Each line below containing the word "span" needs to be shown.

[Stored data entries]
════════

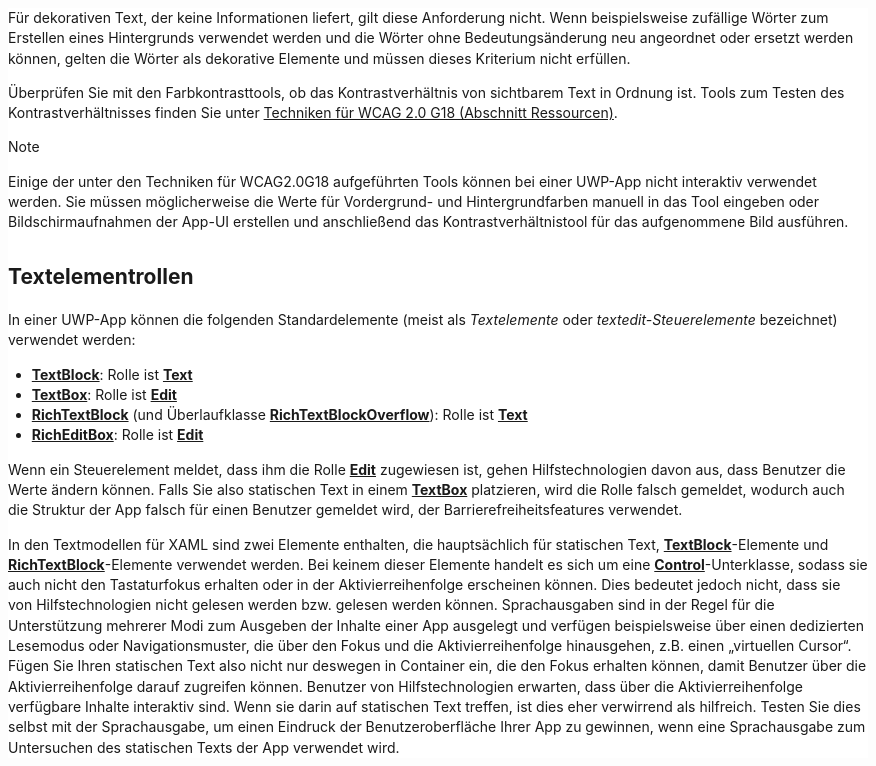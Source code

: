 Für dekorativen Text, der keine Informationen liefert, gilt diese Anforderung nicht. Wenn beispielsweise zufällige Wörter zum Erstellen eines Hintergrunds verwendet werden und die Wörter ohne Bedeutungsänderung neu angeordnet oder ersetzt werden können, gelten die Wörter als dekorative Elemente und müssen dieses Kriterium nicht erfüllen.

Überprüfen Sie mit den Farbkontrasttools, ob das Kontrastverhältnis von sichtbarem Text in Ordnung ist. Tools zum Testen des Kontrastverhältnisses finden Sie unter [Techniken für WCAG 2.0 G18 (Abschnitt Ressourcen)](https://www.w3.org/TR/WCAG20-TECHS/G18.html#G18-resources).

> [!NOTE]
> Einige der unter den Techniken für WCAG2.0G18 aufgeführten Tools können bei einer UWP-App nicht interaktiv verwendet werden. Sie müssen möglicherweise die Werte für Vordergrund- und Hintergrundfarben manuell in das Tool eingeben oder Bildschirmaufnahmen der App-UI erstellen und anschließend das Kontrastverhältnistool für das aufgenommene Bild ausführen.

<span id="Text_element_roles"/>
<span id="text_element_roles"/>
<span id="TEXT_ELEMENT_ROLES"/>

## <a name="text-element-roles"></a>Textelementrollen  
In einer UWP-App können die folgenden Standardelemente (meist als *Textelemente* oder *textedit-Steuerelemente* bezeichnet) verwendet werden:

* [**TextBlock**](https://msdn.microsoft.com/library/windows/apps/BR209652): Rolle ist [**Text**](https://msdn.microsoft.com/library/windows/apps/BR209182)
* [**TextBox**](https://msdn.microsoft.com/library/windows/apps/BR209683): Rolle ist [**Edit**](https://msdn.microsoft.com/library/windows/apps/BR209182)
* [**RichTextBlock**](https://msdn.microsoft.com/library/windows/apps/BR227565) (und Überlaufklasse [**RichTextBlockOverflow**](https://msdn.microsoft.com/library/windows/apps/windows.ui.xaml.controls.richtextblockoverflow)): Rolle ist [**Text**](https://msdn.microsoft.com/library/windows/apps/BR209182)
* [**RichEditBox**](https://msdn.microsoft.com/library/windows/apps/BR227548): Rolle ist [**Edit**](https://msdn.microsoft.com/library/windows/apps/BR209182)

Wenn ein Steuerelement meldet, dass ihm die Rolle [**Edit**](https://msdn.microsoft.com/library/windows/apps/BR209182) zugewiesen ist, gehen Hilfstechnologien davon aus, dass Benutzer die Werte ändern können. Falls Sie also statischen Text in einem [**TextBox**](https://msdn.microsoft.com/library/windows/apps/BR209683) platzieren, wird die Rolle falsch gemeldet, wodurch auch die Struktur der App falsch für einen Benutzer gemeldet wird, der Barrierefreiheitsfeatures verwendet.

In den Textmodellen für XAML sind zwei Elemente enthalten, die hauptsächlich für statischen Text, [**TextBlock**](https://msdn.microsoft.com/library/windows/apps/BR209652)-Elemente und [**RichTextBlock**](https://msdn.microsoft.com/library/windows/apps/BR227565)-Elemente verwendet werden. Bei keinem dieser Elemente handelt es sich um eine [**Control**](https://msdn.microsoft.com/library/windows/apps/BR209390)-Unterklasse, sodass sie auch nicht den Tastaturfokus erhalten oder in der Aktivierreihenfolge erscheinen können. Dies bedeutet jedoch nicht, dass sie von Hilfstechnologien nicht gelesen werden bzw. gelesen werden können. Sprachausgaben sind in der Regel für die Unterstützung mehrerer Modi zum Ausgeben der Inhalte einer App ausgelegt und verfügen beispielsweise über einen dedizierten Lesemodus oder Navigationsmuster, die über den Fokus und die Aktivierreihenfolge hinausgehen, z.B. einen „virtuellen Cursor“. Fügen Sie Ihren statischen Text also nicht nur deswegen in Container ein, die den Fokus erhalten können, damit Benutzer über die Aktivierreihenfolge darauf zugreifen können. Benutzer von Hilfstechnologien erwarten, dass über die Aktivierreihenfolge verfügbare Inhalte interaktiv sind. Wenn sie darin auf statischen Text treffen, ist dies eher verwirrend als hilfreich. Testen Sie dies selbst mit der Sprachausgabe, um einen Eindruck der Benutzeroberfläche Ihrer App zu gewinnen, wenn eine Sprachausgabe zum Untersuchen des statischen Texts der App verwendet wird.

════════

▶ _Written response_:
<span id="Text_element_roles"/>
<span id="text_element_roles"/>
<span id="TEXT_ELEMENT_ROLES"/>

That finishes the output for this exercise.